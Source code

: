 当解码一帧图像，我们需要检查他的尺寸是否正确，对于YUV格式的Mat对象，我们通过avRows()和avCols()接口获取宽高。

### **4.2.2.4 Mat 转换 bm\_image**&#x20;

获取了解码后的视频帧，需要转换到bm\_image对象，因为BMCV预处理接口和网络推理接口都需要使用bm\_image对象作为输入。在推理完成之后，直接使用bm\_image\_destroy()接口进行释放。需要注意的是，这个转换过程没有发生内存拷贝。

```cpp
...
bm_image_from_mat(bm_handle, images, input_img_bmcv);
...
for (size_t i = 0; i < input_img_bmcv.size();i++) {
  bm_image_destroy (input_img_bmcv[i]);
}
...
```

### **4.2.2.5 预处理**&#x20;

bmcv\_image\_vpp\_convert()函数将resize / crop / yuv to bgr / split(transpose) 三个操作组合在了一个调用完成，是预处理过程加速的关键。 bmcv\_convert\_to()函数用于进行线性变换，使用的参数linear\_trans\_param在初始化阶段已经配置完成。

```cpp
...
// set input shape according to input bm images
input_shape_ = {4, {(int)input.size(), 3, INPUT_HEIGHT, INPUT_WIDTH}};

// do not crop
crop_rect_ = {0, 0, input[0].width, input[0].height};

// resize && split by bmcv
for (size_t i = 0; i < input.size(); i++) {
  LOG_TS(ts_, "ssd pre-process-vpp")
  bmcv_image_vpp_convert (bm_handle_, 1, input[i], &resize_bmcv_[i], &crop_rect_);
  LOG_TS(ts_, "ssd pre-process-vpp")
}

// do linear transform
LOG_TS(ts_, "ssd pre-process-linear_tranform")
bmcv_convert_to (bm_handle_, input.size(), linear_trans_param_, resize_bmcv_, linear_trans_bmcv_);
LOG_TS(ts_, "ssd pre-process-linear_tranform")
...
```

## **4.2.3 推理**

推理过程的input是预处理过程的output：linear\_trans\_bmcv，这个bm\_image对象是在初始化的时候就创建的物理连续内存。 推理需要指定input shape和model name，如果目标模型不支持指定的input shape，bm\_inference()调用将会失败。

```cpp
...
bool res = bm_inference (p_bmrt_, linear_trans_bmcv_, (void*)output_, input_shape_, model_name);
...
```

※

Exercise objective -> Set down the complete listing once more, exactly as it appears.

Answer to this exercise ->
Source code

: 当解码一帧图像，我们需要检查他的尺寸是否正确，对于YUV格式的Mat对象，我们通过avRows()和avCols()接口获取宽高。

### **4.2.2.4 Mat 转换 bm\_image**&#x20;

获取了解码后的视频帧，需要转换到bm\_image对象，因为BMCV预处理接口和网络推理接口都需要使用bm\_image对象作为输入。在推理完成之后，直接使用bm\_image\_destroy()接口进行释放。需要注意的是，这个转换过程没有发生内存拷贝。

```cpp
...
bm_image_from_mat(bm_handle, images, input_img_bmcv);
...
for (size_t i = 0; i < input_img_bmcv.size();i++) {
  bm_image_destroy (input_img_bmcv[i]);
}
...
```

### **4.2.2.5 预处理**&#x20;

bmcv\_image\_vpp\_convert()函数将resize / crop / yuv to bgr / split(transpose) 三个操作组合在了一个调用完成，是预处理过程加速的关键。 bmcv\_convert\_to()函数用于进行线性变换，使用的参数linear\_trans\_param在初始化阶段已经配置完成。

```cpp
...
// set input shape according to input bm images
input_shape_ = {4, {(int)input.size(), 3, INPUT_HEIGHT, INPUT_WIDTH}};

// do not crop
crop_rect_ = {0, 0, input[0].width, input[0].height};

// resize && split by bmcv
for (size_t i = 0; i < input.size(); i++) {
  LOG_TS(ts_, "ssd pre-process-vpp")
  bmcv_image_vpp_convert (bm_handle_, 1, input[i], &resize_bmcv_[i], &crop_rect_);
  LOG_TS(ts_, "ssd pre-process-vpp")
}

// do linear transform
LOG_TS(ts_, "ssd pre-process-linear_tranform")
bmcv_convert_to (bm_handle_, input.size(), linear_trans_param_, resize_bmcv_, linear_trans_bmcv_);
LOG_TS(ts_, "ssd pre-process-linear_tranform")
...
```

## **4.2.3 推理**

推理过程的input是预处理过程的output：linear\_trans\_bmcv，这个bm\_image对象是在初始化的时候就创建的物理连续内存。 推理需要指定input shape和model name，如果目标模型不支持指定的input shape，bm\_inference()调用将会失败。

```cpp
...
bool res = bm_inference (p_bmrt_, linear_trans_bmcv_, (void*)output_, input_shape_, model_name);
...
```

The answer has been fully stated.